Start of DATA SUPPLIED

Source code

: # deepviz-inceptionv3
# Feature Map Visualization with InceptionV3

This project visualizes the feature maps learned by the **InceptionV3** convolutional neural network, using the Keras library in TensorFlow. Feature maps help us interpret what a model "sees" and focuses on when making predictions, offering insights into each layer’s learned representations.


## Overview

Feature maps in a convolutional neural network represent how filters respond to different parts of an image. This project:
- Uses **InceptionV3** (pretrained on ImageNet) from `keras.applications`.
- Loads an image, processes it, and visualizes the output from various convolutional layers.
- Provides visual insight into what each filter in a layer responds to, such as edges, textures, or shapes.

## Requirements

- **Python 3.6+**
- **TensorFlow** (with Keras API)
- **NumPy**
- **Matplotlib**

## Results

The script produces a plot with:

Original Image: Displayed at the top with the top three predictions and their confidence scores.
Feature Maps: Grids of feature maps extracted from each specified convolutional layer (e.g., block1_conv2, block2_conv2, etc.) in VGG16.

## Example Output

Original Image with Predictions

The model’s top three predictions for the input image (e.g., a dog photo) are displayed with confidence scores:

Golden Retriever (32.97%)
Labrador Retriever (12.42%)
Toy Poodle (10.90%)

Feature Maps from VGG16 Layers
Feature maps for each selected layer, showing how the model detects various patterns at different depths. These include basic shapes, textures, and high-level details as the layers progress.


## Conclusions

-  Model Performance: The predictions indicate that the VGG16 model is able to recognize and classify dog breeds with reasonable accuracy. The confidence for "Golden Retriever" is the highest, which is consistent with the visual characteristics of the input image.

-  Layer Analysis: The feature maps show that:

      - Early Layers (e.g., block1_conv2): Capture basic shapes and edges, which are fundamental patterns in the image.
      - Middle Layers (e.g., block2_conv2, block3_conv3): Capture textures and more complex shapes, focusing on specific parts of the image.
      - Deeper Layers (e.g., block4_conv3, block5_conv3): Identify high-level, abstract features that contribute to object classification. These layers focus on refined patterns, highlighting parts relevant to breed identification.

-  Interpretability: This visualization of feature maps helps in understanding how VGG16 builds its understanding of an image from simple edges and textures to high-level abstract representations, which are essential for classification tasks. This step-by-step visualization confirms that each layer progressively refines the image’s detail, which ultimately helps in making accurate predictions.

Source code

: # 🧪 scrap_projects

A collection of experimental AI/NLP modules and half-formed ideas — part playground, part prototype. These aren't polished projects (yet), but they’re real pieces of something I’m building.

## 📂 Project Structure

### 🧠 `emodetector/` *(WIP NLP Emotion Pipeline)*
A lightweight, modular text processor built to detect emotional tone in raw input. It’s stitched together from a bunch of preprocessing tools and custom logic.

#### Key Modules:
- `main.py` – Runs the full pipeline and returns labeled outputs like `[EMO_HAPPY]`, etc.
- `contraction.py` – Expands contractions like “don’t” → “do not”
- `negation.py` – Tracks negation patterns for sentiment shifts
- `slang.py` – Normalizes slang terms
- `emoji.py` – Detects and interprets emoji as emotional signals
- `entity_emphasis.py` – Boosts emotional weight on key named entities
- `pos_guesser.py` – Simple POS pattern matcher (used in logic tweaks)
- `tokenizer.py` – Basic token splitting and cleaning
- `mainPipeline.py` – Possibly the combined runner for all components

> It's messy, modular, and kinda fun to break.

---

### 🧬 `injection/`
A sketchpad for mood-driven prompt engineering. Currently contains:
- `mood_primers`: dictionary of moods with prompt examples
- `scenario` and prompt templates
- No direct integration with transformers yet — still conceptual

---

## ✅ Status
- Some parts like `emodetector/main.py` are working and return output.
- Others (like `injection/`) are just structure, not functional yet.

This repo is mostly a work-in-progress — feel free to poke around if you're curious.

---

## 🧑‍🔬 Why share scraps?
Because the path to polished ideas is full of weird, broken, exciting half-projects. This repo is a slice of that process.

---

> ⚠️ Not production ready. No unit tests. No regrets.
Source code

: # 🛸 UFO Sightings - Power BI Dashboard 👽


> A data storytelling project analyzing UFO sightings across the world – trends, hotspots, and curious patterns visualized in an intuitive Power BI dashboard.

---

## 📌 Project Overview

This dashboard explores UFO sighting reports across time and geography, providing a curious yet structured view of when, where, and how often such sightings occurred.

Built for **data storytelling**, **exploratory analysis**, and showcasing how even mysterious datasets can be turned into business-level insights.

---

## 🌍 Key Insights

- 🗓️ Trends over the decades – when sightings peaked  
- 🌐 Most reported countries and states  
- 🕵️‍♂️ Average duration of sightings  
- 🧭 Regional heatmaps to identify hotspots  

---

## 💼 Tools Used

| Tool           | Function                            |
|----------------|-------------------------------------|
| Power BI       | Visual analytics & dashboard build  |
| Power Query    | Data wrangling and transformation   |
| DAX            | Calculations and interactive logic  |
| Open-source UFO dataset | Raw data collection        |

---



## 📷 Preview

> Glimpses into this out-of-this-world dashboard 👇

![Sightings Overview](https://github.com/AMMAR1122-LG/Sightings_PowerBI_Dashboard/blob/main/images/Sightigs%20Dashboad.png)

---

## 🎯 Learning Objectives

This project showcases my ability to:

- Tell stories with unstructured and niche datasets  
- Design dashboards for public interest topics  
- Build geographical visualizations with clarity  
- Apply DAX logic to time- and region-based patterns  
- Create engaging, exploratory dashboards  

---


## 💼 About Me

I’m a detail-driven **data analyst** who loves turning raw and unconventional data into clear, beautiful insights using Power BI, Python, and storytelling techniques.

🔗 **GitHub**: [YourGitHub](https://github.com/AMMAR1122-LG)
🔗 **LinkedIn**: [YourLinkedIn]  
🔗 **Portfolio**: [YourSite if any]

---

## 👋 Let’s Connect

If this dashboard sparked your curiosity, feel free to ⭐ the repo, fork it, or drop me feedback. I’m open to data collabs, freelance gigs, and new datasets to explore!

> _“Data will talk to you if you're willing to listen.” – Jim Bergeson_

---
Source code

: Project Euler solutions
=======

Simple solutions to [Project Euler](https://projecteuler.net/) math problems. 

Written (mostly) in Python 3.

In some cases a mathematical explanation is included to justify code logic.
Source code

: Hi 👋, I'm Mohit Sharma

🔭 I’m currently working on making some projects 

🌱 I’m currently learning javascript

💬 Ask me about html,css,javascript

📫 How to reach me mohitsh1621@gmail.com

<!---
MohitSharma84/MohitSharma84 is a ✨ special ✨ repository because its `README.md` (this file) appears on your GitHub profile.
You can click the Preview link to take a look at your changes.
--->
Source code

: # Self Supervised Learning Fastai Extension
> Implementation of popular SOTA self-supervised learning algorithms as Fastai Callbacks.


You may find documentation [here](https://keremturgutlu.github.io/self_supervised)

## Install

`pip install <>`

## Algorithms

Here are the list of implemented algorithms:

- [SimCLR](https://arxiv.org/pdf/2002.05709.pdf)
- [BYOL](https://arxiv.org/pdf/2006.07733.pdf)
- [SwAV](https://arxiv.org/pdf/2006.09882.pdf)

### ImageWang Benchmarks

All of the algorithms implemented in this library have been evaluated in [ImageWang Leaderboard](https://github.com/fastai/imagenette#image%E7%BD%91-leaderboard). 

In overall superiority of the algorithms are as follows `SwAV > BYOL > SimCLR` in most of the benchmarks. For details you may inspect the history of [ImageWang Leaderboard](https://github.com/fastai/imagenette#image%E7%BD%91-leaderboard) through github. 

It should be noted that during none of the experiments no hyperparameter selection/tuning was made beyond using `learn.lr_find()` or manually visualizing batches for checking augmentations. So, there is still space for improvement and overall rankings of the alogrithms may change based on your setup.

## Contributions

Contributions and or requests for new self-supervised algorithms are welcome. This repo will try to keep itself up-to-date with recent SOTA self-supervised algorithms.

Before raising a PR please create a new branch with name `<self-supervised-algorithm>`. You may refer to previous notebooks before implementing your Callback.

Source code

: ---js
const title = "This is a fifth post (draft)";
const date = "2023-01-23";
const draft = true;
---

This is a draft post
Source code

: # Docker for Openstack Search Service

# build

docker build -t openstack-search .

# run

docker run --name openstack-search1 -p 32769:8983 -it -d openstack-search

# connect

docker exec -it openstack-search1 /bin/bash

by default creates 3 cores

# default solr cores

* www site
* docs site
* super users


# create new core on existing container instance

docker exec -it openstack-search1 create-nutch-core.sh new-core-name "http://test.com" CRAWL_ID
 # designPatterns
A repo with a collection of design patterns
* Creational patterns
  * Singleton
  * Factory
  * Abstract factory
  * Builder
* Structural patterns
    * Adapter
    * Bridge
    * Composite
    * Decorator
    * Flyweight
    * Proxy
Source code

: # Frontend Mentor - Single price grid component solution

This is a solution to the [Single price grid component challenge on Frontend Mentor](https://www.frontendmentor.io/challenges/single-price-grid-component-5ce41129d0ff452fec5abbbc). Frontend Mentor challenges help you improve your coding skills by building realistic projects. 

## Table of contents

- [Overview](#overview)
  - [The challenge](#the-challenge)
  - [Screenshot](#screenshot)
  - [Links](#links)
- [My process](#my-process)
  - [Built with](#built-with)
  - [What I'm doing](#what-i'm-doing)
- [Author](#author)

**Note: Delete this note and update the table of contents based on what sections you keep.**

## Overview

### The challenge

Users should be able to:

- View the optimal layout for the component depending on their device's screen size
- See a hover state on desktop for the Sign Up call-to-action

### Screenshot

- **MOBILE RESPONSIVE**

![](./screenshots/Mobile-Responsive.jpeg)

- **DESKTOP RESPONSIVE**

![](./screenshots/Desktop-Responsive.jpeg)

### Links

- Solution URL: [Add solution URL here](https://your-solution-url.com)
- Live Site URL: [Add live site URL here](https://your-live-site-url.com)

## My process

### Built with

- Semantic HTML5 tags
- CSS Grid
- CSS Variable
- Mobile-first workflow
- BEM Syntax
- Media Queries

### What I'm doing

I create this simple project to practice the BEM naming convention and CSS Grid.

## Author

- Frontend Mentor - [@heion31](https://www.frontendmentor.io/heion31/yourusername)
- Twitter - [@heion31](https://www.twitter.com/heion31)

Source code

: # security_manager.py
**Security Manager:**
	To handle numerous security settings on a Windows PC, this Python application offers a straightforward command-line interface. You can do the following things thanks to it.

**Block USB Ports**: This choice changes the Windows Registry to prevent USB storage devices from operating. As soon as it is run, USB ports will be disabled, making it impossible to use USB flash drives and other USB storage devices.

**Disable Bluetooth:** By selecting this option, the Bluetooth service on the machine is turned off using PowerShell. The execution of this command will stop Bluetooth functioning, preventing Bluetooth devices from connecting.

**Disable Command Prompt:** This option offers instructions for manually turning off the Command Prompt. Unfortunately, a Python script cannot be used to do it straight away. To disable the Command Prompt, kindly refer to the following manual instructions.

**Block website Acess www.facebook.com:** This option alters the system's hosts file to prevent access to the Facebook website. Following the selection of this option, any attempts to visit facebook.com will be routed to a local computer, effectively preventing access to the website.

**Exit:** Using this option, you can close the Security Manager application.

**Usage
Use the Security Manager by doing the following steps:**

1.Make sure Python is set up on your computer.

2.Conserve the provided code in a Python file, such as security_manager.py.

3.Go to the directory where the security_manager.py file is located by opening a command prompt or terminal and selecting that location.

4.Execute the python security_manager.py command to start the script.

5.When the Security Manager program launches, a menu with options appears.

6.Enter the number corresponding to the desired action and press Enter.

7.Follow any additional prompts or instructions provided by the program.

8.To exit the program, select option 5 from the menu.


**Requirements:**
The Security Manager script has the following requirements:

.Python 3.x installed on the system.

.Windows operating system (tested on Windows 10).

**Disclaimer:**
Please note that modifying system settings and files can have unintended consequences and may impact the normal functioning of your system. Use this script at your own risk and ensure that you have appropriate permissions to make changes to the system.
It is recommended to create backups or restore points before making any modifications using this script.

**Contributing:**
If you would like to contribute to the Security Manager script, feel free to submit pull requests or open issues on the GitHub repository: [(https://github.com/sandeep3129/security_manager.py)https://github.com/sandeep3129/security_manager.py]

End of DATA SUPPLIED

INSTRUCTIONS FOR THE TASK
Set down, word for word, each line from the top of the records above through the line with "## Requirements".

TASK ANSWER
Source code

: # deepviz-inceptionv3
# Feature Map Visualization with InceptionV3

This project visualizes the feature maps learned by the **InceptionV3** convolutional neural network, using the Keras library in TensorFlow. Feature maps help us interpret what a model "sees" and focuses on when making predictions, offering insights into each layer’s learned representations.


## Overview

Feature maps in a convolutional neural network represent how filters respond to different parts of an image. This project:
- Uses **InceptionV3** (pretrained on ImageNet) from `keras.applications`.
- Loads an image, processes it, and visualizes the output from various convolutional layers.
- Provides visual insight into what each filter in a layer responds to, such as edges, textures, or shapes.

## Requirements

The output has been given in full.